RAG Value Chain: Retrieval Strategies in Information Augmentation for Large Language Models

Abhinav Kimothi
7 min readJan 1, 2024

Perhaps, the most critical step in the entire RAG value chain is searching and retrieving the relevant pieces of information (known as documents).

When the user enters a query or a prompt, it is this system (Retriever) that is responsible for accurately fetching the correct snippet of information that is used in responding to the user query.

According to LangChain’s 2023 State of AI survey, amongst the 6 most used retrieval strategies were Self Query, Contextual Compression, Multi-query and time weighted.

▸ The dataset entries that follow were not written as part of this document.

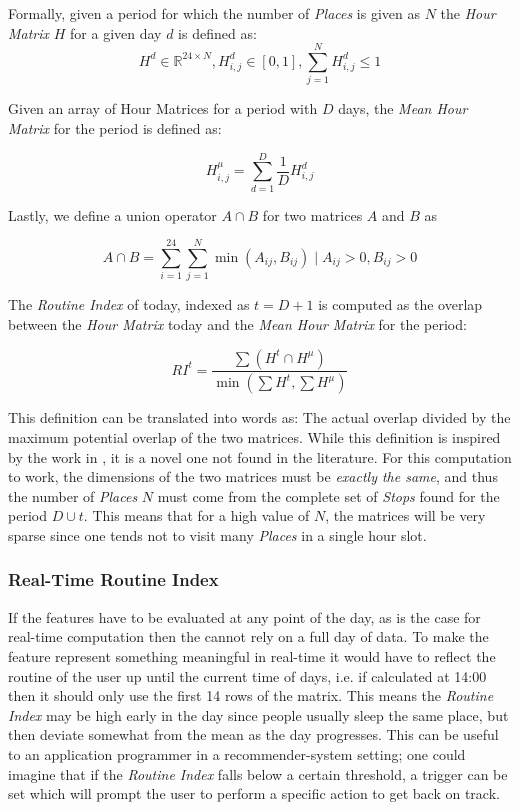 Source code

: Formally, given a period for which the number of \textit{Places} is given as $N$ the \textit{Hour Matrix} $H$ for a given day $d$ is defined as:
$$H^d \in \mathbb{R}^{24 \times N}, H^d_{i,j} \in [0,1], \sum_{j=1}^N H^d_{i,j} \leq 1$$

Given an array of Hour Matrices for a period with $D$ days, the \textit{Mean Hour Matrix} for the period is defined as:

$$H^{\mu}_{i,j} = \sum_{d=1}^D \frac{1}{D} H^d_{i,j}$$

Lastly, we define a union operator $A \cap B$ for two matrices $A$ and $B$ as 

$$A \cap B = \sum_{i=1}^{24} \sum_{j=1}^{N} \min (A_{ij}, B_{ij}) \;|\; A_{ij} > 0, B_{ij} > 0$$

The \textit{Routine Index} of today, indexed as $t=D+1$ is computed as the overlap between the \textit{Hour Matrix} today and the \textit{Mean Hour Matrix} for the period:

$$RI^{t} = \frac{\sum (H^t \cap H^{\mu})}{\min (\sum H^t, \sum H^{\mu})}$$

This definition can be translated into words as: The actual overlap divided by the maximum potential overlap of the two matrices. While this definition is inspired by the work in \cite{Canzian2015}, it is a novel one not found in the literature. For this computation to work, the dimensions of the two matrices must be \textit{exactly the same}, and thus the number of \textit{Places} $N$ must come from the complete set of \textit{Stops} found for the period $D \cup t$. This means that for a high value of $N$, the matrices will be very sparse since one tends not to visit many \textit{Places} in a single hour slot.

\subsubsection*{Real-Time Routine Index}
If the features have to be evaluated at any point of the day, as is the case for real-time computation then the  cannot rely on a full day of data. To make the feature represent something meaningful in real-time it would have to reflect the routine of the user up until the current time of days, i.e. if calculated at 14:00 then it should only use the first 14 rows of the matrix. This means the \textit{Routine Index} may be high early in the day since people usually sleep the same place, but then deviate somewhat from the mean as the day progresses. This can be useful to an application programmer in a recommender-system setting; one could imagine that if the \textit{Routine Index} falls below a certain threshold, a trigger can be set which will prompt the user to perform a specific action to get back on track.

Source : LangChain State of AI 2023

Note : For more context on RAG, please read one of my previous blogs

Popular Retrieval Methods

Similarity Search

The similarity search functionality of vector databases forms the backbone of a Retriever. Similarity is calculated by calculating the distance between the embedding vectors of the input and the documents

Maximum Marginal Relevance

MMR addresses redundancy in retrieval. MMR considers the relevance of each document only in terms of how much new information it brings given the previous results. MMR tries to reduce the redundancy of results while at the same time maintaining query relevance of results for already ranked documents/phrases

Multi-query Retrieval

Multi-query Retrieval automates prompt tuning using a language model to generate diverse queries for a user input, retrieving relevant documents from each query and combining them to overcome limitations and obtain a more comprehensive set of results. This approach aims to enhance retrieval performance by considering multiple perspectives on the same query.

Contextual compression

Sometimes, relevant info is hidden in long documents with a lot of extra stuff. Contextual Compression helps with this by squeezing down the documents to only the important parts that match your search.

Multi Vector Retrieval

Sometimes it makes sense to store more than one vectors in a document. E.g A chapter, its summary and a few quotes. The retrieval becomes more efficient because it can match with all the different itypes of nformation that has been embedded.

Parent Document Retrieval

In breaking down documents for retrieval, there’s a dilemma. Small pieces capture meaning better in embeddings, but if they’re too short, context is lost. The Parent Document Retrieval finds a middle ground by storing small chunks. During retrieval, it fetches these bits, then gets the larger documents they came from using their parent IDs

Self Query

A self-querying retriever is a system that can ask itself questions. When you give it a question in normal language, it uses a special process to turn that question into a structured query. Then, it uses this structured query to search through its stored information. This way, it doesn’t just compare your question with the documents; it also looks for specific details in the documents based on your question, making the search more efficient and accurate.

Time-weighted Retrieval

This method supplements the semantic similarity search with a time delay. It gives more weightage, then, to documents that are fresher or more used than the ones that are older

Ensemble Techniques

As the term suggests, multiple retrieval methods can be used in conjunction with each other. There are many ways of implementing ensemble techniques and use cases will define the structure of the retriever

Example : Similarity Search using LangChain

  • Loading our text file using TextLoader,
  • Splitting the text into chunks using RecursiveCharacterTextSplitter,
  • Creating embeddings using all-MiniLM-L6-v2
  • Storing the embeddings into Chromadb
  • Retrieving chunks using similarity_search
from langchain.document_loaders import TextLoader
from langchain.embeddings.sentence_transformer import
SentenceTransformerEmbeddings
from langchain.text_splitter import RecursiveCharacterTextSplitter
from langchain.vectorstores import Chroma

# load the document and split it into chunks
loader = TextLoader('../Data/AK_BusyPersonIntroLLM.txt')
documents = loader.load()

# split it into chunks
text_splitter = RecursiveCharacterTextSplitter(chunk_size=1000,
chunk_overlap=200)

docs = text_splitter.split_documents(documents)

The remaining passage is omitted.